Assignment
In how many lines of the records does the word "dans" appear? Reply with the number and nothing else.

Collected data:
● ● ● ●

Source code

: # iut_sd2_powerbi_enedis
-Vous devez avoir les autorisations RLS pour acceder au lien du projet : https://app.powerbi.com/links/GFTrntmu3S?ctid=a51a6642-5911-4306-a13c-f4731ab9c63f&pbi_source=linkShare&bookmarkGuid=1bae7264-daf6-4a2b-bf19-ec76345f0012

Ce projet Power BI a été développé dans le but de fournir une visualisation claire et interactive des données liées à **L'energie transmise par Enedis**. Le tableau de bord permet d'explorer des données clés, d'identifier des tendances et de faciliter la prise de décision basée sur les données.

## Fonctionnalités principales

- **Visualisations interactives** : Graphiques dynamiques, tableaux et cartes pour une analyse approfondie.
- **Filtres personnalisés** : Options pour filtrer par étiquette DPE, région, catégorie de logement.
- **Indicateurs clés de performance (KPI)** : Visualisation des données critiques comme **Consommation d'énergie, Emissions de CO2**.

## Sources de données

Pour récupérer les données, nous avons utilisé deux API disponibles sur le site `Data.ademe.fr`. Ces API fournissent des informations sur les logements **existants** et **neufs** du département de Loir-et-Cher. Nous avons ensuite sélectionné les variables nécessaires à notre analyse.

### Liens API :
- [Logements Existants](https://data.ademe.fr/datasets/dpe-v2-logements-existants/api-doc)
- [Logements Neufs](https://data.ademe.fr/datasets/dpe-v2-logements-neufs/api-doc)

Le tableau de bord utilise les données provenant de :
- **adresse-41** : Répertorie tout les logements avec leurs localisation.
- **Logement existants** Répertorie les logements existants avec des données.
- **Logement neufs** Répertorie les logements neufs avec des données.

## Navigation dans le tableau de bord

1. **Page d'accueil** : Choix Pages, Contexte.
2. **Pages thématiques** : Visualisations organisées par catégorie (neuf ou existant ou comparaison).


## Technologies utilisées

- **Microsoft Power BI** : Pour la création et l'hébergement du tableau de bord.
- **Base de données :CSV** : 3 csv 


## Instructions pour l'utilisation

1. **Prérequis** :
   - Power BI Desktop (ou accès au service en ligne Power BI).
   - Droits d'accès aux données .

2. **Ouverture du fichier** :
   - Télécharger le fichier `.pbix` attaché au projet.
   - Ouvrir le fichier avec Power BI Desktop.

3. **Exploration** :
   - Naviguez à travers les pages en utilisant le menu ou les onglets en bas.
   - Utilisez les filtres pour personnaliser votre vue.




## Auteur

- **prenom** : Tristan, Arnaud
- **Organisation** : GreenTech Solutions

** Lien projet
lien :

● ● ● ●

Answer to the problem
2